I'm back. And itching to write about all things rook. Yup, the good old Corvus frugilegus. I've always had a thing about that very particular sound rooks make; it's very English: a croaking, cawing noise so typical of a raw morning in February or March. Thinking about it, it's up there with other comforting sounds: the peal of church bells on a Sunday morning, the thwack of a tennis racket on a hot June day, children playing on an echoing tarmac ground, the buzz of a light aircraft on a lazy Saturday afternoon, the distinctive grumble of a London Taxi on a wet, foggy evening in November.
In English folklore, rooks build their nests- the rookery- near places where money is to be found, which is why I am very keen indeed for Mr and Mrs Rook to come and build their nest in the tiny back garden of our London hovel.
Did you know that the glorious 12th of May is traditionally, rook shooting day? According to Hugh Fearnley-Whittingstall's River Cottage Cookbook:
In Victorian times, this used to be considered a suitable sport for boys and young ladies, who would traditionally gather on 12th May, with their specially made rook rifles, for a little genteel sport.
Shades of Gormenghast.
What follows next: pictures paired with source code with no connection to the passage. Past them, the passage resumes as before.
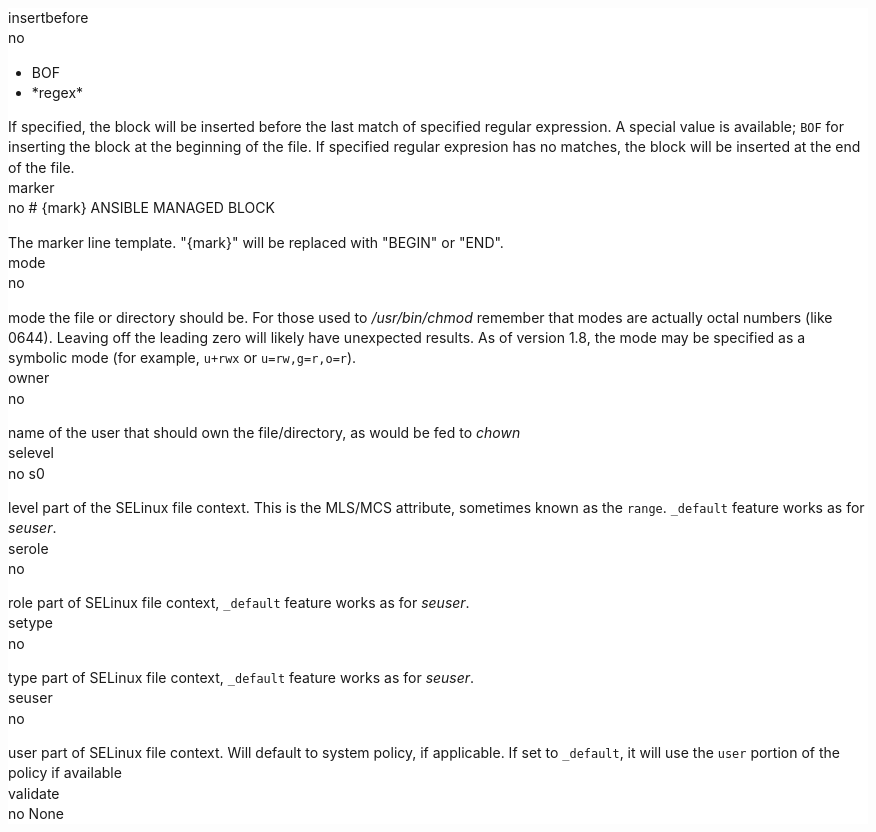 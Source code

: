 <tr>
<td>insertbefore<br/><div style="font-size: small;"></div></td>
<td>no</td>
<td></td>
<td><ul><li>BOF</li><li>*regex*</li></ul></td>
<td><div>If specified, the block will be inserted before the last match of specified regular expression. A special value is available; <code>BOF</code> for inserting the block at the beginning of the file.  If specified regular expresion has no matches, the block will be inserted at the end of the file.</div></td></tr>
<tr>
<td>marker<br/><div style="font-size: small;"></div></td>
<td>no</td>
<td># {mark} ANSIBLE MANAGED BLOCK</td>
<td><ul></ul></td>
<td><div>The marker line template. "{mark}" will be replaced with "BEGIN" or "END".</div></td></tr>
<tr>
<td>mode<br/><div style="font-size: small;"></div></td>
<td>no</td>
<td></td>
<td><ul></ul></td>
<td><div>mode the file or directory should be. For those used to <em>/usr/bin/chmod</em> remember that modes are actually octal numbers (like 0644). Leaving off the leading zero will likely have unexpected results. As of version 1.8, the mode may be specified as a symbolic mode (for example, <code>u+rwx</code> or <code>u=rw,g=r,o=r</code>).</div></td></tr>
<tr>
<td>owner<br/><div style="font-size: small;"></div></td>
<td>no</td>
<td></td>
<td><ul></ul></td>
<td><div>name of the user that should own the file/directory, as would be fed to <em>chown</em></div></td></tr>
<tr>
<td>selevel<br/><div style="font-size: small;"></div></td>
<td>no</td>
<td>s0</td>
<td><ul></ul></td>
<td><div>level part of the SELinux file context. This is the MLS/MCS attribute, sometimes known as the <code>range</code>. <code>_default</code> feature works as for <em>seuser</em>.</div></td></tr>
<tr>
<td>serole<br/><div style="font-size: small;"></div></td>
<td>no</td>
<td></td>
<td><ul></ul></td>
<td><div>role part of SELinux file context, <code>_default</code> feature works as for <em>seuser</em>.</div></td></tr>
<tr>
<td>setype<br/><div style="font-size: small;"></div></td>
<td>no</td>
<td></td>
<td><ul></ul></td>
<td><div>type part of SELinux file context, <code>_default</code> feature works as for <em>seuser</em>.</div></td></tr>
<tr>
<td>seuser<br/><div style="font-size: small;"></div></td>
<td>no</td>
<td></td>
<td><ul></ul></td>
<td><div>user part of SELinux file context. Will default to system policy, if applicable. If set to <code>_default</code>, it will use the <code>user</code> portion of the policy if available</div></td></tr>
<tr>
<td>validate<br/><div style="font-size: small;"></div></td>
<td>no</td>
<td>None</td>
Now my wife, Mrs Aitch, claims to have been fed Rook Pie on a regular basis as a child by her grandmother's cook. Does this fill you with horror? Four and Twenty Black Birds, baked in the Pie? No reason why it should, as I gather that the breast of young rooks ("the branchers") tastes very similar- if not better- than pigeon, and, apparently, has a "delicate gamey flavour". Mr Conran, if rumours are to be believed, has even put it on the menu at one of his "fashionable London restaurants".
Here's Mrs Beeton's recipe for Rook Pie, taken from the 1936 edition:
6 young rooks
¾ lb. of rump steak
¼ lb. of butter or good dripping
½ pint of stock
salt and pepper
pastry
Skin the birds, without plucking them by cutting the skin near the thighs, and drawing it over the body and head. Draw the birds in the usual manner, remove the necks and backs, and split the birds down the breast. Arrange them in a deep pie dish, cover each breast with strips of steak, season well with salt and pepper, intersperse small pieces of stock as will three-quarter fill the dish.
Cover with pastry and bake from ½ to 2 hours, for the first ½ hour in a hot oven to make the pastry rise, and afterwards more slowly to allow the birds, etc., to become thoroughly cooked.
When the pie is three-quarters baked, brush it over with yolk of egg to glaze the crust, and before serving, pour in throught the hold on the top, the remainder of the stock.
Time- To bake, from 1½ to 2 hours. Sufficient for 5 or 6 people.